• [STUDY MATERIAL]
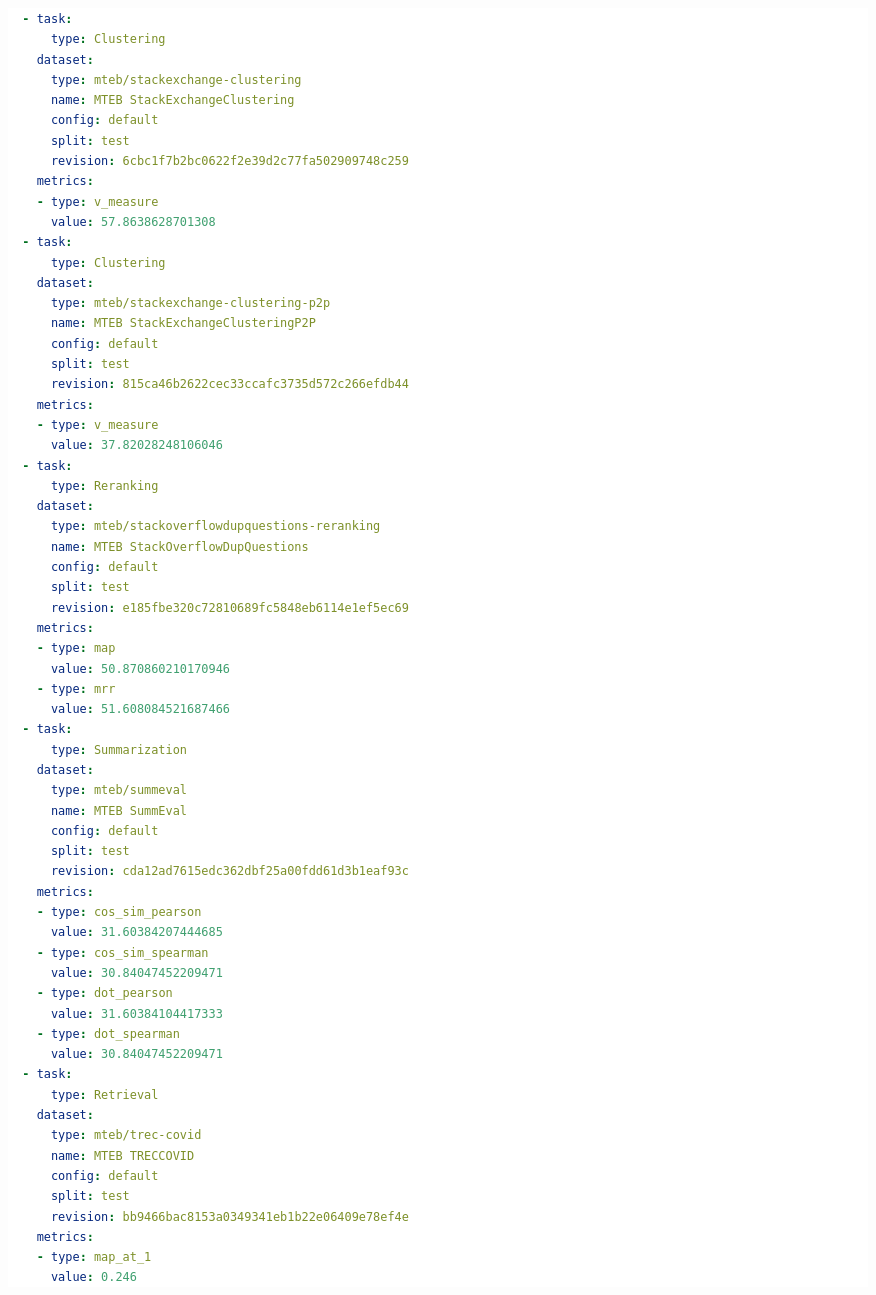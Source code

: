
 ```yaml
  - task:
      type: Clustering
    dataset:
      type: mteb/stackexchange-clustering
      name: MTEB StackExchangeClustering
      config: default
      split: test
      revision: 6cbc1f7b2bc0622f2e39d2c77fa502909748c259
    metrics:
    - type: v_measure
      value: 57.8638628701308
  - task:
      type: Clustering
    dataset:
      type: mteb/stackexchange-clustering-p2p
      name: MTEB StackExchangeClusteringP2P
      config: default
      split: test
      revision: 815ca46b2622cec33ccafc3735d572c266efdb44
    metrics:
    - type: v_measure
      value: 37.82028248106046
  - task:
      type: Reranking
    dataset:
      type: mteb/stackoverflowdupquestions-reranking
      name: MTEB StackOverflowDupQuestions
      config: default
      split: test
      revision: e185fbe320c72810689fc5848eb6114e1ef5ec69
    metrics:
    - type: map
      value: 50.870860210170946
    - type: mrr
      value: 51.608084521687466
  - task:
      type: Summarization
    dataset:
      type: mteb/summeval
      name: MTEB SummEval
      config: default
      split: test
      revision: cda12ad7615edc362dbf25a00fdd61d3b1eaf93c
    metrics:
    - type: cos_sim_pearson
      value: 31.60384207444685
    - type: cos_sim_spearman
      value: 30.84047452209471
    - type: dot_pearson
      value: 31.60384104417333
    - type: dot_spearman
      value: 30.84047452209471
  - task:
      type: Retrieval
    dataset:
      type: mteb/trec-covid
      name: MTEB TRECCOVID
      config: default
      split: test
      revision: bb9466bac8153a0349341eb1b22e06409e78ef4e
    metrics:
    - type: map_at_1
      value: 0.246
```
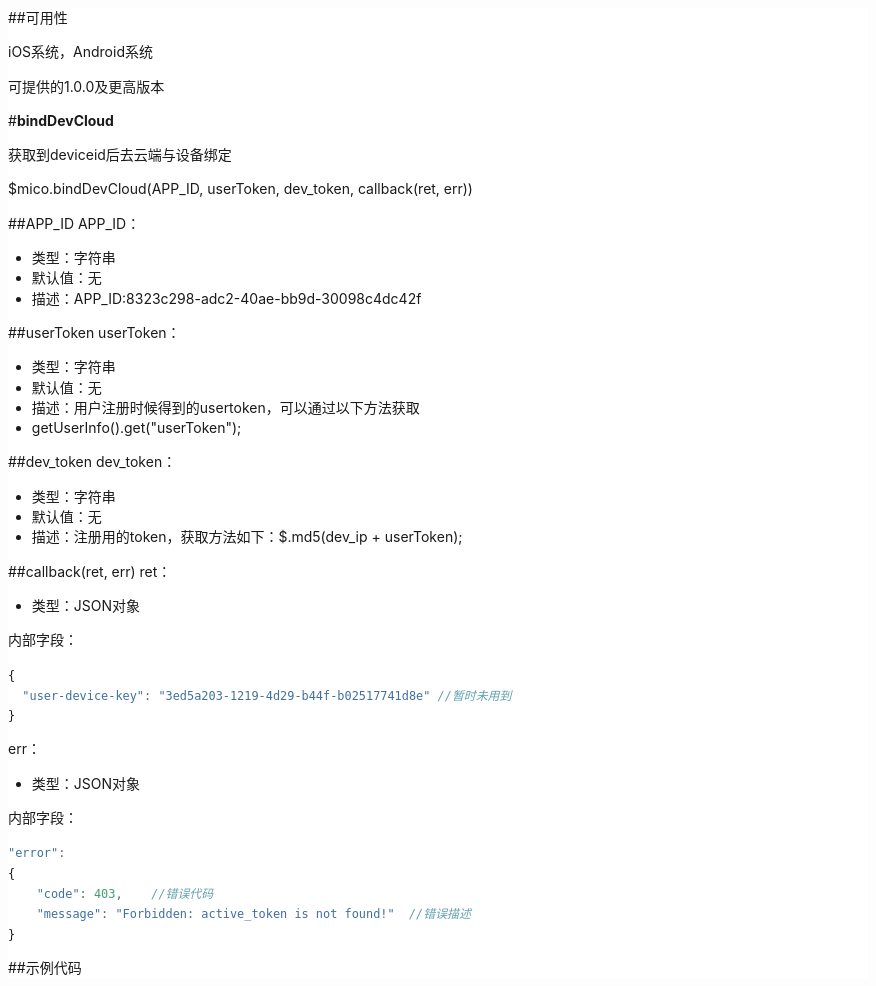 ##可用性

iOS系统，Android系统

可提供的1.0.0及更高版本



#**bindDevCloud**<div id="4"></div>

获取到deviceid后去云端与设备绑定

$mico.bindDevCloud(APP_ID, userToken, dev_token, callback(ret, err))

##APP_ID
APP_ID：

- 类型：字符串
- 默认值：无
- 描述：APP_ID:8323c298-adc2-40ae-bb9d-30098c4dc42f

##userToken
userToken：

- 类型：字符串
- 默认值：无
- 描述：用户注册时候得到的usertoken，可以通过以下方法获取
- getUserInfo().get("userToken");

##dev_token
dev_token：

- 类型：字符串
- 默认值：无
- 描述：注册用的token，获取方法如下：$.md5(dev_ip + userToken);


##callback(ret, err)
ret：

- 类型：JSON对象

内部字段：

```js
{
  "user-device-key": "3ed5a203-1219-4d29-b44f-b02517741d8e" //暂时未用到
}
```

err：

- 类型：JSON对象

内部字段：

```js
"error": 
{
    "code": 403,	//错误代码
    "message": "Forbidden: active_token is not found!"	//错误描述
}
```
##示例代码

• [WHAT IS REQUIRED]
Return the records verbatim, minus pictures.

• [WRITTEN ANSWER]
Source code

:
 ```yaml
  - task:
      type: Clustering
    dataset:
      type: mteb/stackexchange-clustering
      name: MTEB StackExchangeClustering
      config: default
      split: test
      revision: 6cbc1f7b2bc0622f2e39d2c77fa502909748c259
    metrics:
    - type: v_measure
      value: 57.8638628701308
  - task:
      type: Clustering
    dataset:
      type: mteb/stackexchange-clustering-p2p
      name: MTEB StackExchangeClusteringP2P
      config: default
      split: test
      revision: 815ca46b2622cec33ccafc3735d572c266efdb44
    metrics:
    - type: v_measure
      value: 37.82028248106046
  - task:
      type: Reranking
    dataset:
      type: mteb/stackoverflowdupquestions-reranking
      name: MTEB StackOverflowDupQuestions
      config: default
      split: test
      revision: e185fbe320c72810689fc5848eb6114e1ef5ec69
    metrics:
    - type: map
      value: 50.870860210170946
    - type: mrr
      value: 51.608084521687466
  - task:
      type: Summarization
    dataset:
      type: mteb/summeval
      name: MTEB SummEval
      config: default
      split: test
      revision: cda12ad7615edc362dbf25a00fdd61d3b1eaf93c
    metrics:
    - type: cos_sim_pearson
      value: 31.60384207444685
    - type: cos_sim_spearman
      value: 30.84047452209471
    - type: dot_pearson
      value: 31.60384104417333
    - type: dot_spearman
      value: 30.84047452209471
  - task:
      type: Retrieval
    dataset:
      type: mteb/trec-covid
      name: MTEB TRECCOVID
      config: default
      split: test
      revision: bb9466bac8153a0349341eb1b22e06409e78ef4e
    metrics:
    - type: map_at_1
      value: 0.246
```
 ##可用性

iOS系统，Android系统

可提供的1.0.0及更高版本



#**bindDevCloud**<div id="4"></div>

获取到deviceid后去云端与设备绑定

$mico.bindDevCloud(APP_ID, userToken, dev_token, callback(ret, err))

##APP_ID
APP_ID：

- 类型：字符串
- 默认值：无
- 描述：APP_ID:8323c298-adc2-40ae-bb9d-30098c4dc42f

##userToken
userToken：

- 类型：字符串
- 默认值：无
- 描述：用户注册时候得到的usertoken，可以通过以下方法获取
- getUserInfo().get("userToken");

##dev_token
dev_token：

- 类型：字符串
- 默认值：无
- 描述：注册用的token，获取方法如下：$.md5(dev_ip + userToken);


##callback(ret, err)
ret：

- 类型：JSON对象

内部字段：

```js
{
  "user-device-key": "3ed5a203-1219-4d29-b44f-b02517741d8e" //暂时未用到
}
```

err：

- 类型：JSON对象

内部字段：

```js
"error": 
{
    "code": 403,	//错误代码
    "message": "Forbidden: active_token is not found!"	//错误描述
}
```
##示例代码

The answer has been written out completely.